Mit gesenktem Kopf ging Ani neben Amenhoteps Sänfte her. „Nun kennst du sie ein bisschen besser, meine ehrenwerte Familie“, sagte Amenhotep tonlos. „Dass dieser Tag aber auch so enden musste …“

Kaum waren sie vor seiner Wohnung angelangt, sprang Amenhotep aus seiner Sänfte und schickte die Träger fort. Noch hatte er die Türe nicht vollständig geöffnet, als Subira ihn schon in die Arme nahm. „Mein armer Junge“, sagte sie sanft, „Was für schreckliche Dinge doch geschehen.“

„Ach“, entgegnete Amenhotep. „Es hat sich also schon herumgesprochen.“ Und zu Ani gewandt meinte er: „Du siehst, nirgendwo verbreiten sich Neuigkeiten so schnell wie im königlichen Palast. Mein Vater wird sicherlich noch heute Nacht von den Vorgängen erfahren. Und dann kann ich nur für Thutmosis hoffen, dass er seinem König und Vater nicht allzu bald unter die Augen kommt. Lass uns schlafen gehen, Ani. Es war ein langer Tag und du wirst mindestens ebenso müde sein wie ich. Was du heute alles, an diesem einen Tag erlebt hast, erleben andere Menschen nicht in ihrer ganzen Lebenszeit.“ Amenhotep legte Ani die Hand auf die Schulter. „Schlaf gut jetzt. Morgen früh werde ich dich holen lassen, damit wir dann gemeinsam in den Unterricht gehen können, wie mein Vater es angeordnet hat.“ Mit müden Augen blinzelte er Ani an, nickte ihm zum Abschied zu und verschwand in seinem Schlafgemach.
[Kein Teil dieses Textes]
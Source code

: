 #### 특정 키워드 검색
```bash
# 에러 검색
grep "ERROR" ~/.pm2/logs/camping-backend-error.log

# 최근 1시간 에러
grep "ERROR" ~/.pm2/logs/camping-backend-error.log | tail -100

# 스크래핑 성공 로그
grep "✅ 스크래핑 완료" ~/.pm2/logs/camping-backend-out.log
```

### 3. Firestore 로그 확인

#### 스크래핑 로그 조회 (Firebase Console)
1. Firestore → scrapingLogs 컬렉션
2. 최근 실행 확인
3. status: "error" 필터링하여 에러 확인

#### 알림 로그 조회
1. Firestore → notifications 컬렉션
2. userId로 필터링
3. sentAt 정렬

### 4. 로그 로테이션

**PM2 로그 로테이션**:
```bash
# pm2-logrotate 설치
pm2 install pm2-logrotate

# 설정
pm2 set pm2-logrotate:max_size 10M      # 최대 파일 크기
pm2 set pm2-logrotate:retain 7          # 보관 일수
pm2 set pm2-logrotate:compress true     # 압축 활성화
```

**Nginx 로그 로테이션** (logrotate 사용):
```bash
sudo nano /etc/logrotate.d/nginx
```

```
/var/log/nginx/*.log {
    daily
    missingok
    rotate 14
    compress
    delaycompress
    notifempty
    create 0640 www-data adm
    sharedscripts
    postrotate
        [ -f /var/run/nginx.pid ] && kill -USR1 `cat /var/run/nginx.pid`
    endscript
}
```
Als Ani die ihm zugewiesene kleine Wohnung betrat, sah er, dass Merit-amun auf ihn gewartet hatte. „Was? Du schläfst noch nicht?“, fragte er erstaunt.

„Es geziemt sich nicht, für eine Dienerin zu schlafen, solange ihr Herr noch wach ist“, sagte Merit-amun mit sanfter Stimme und befreite Ani von seinem Schmuckkragen. „Wünschst du noch ein Glas Sauermilch?“

„Wasser, nur noch ein wenig Wasser für die Nacht“, entgegnete er geistesabwesend, genoss er doch das nie gekannte Gefühl, dass jemand auf ihn gewartet hatte. Auch, wenn es nur eine Dienerin war.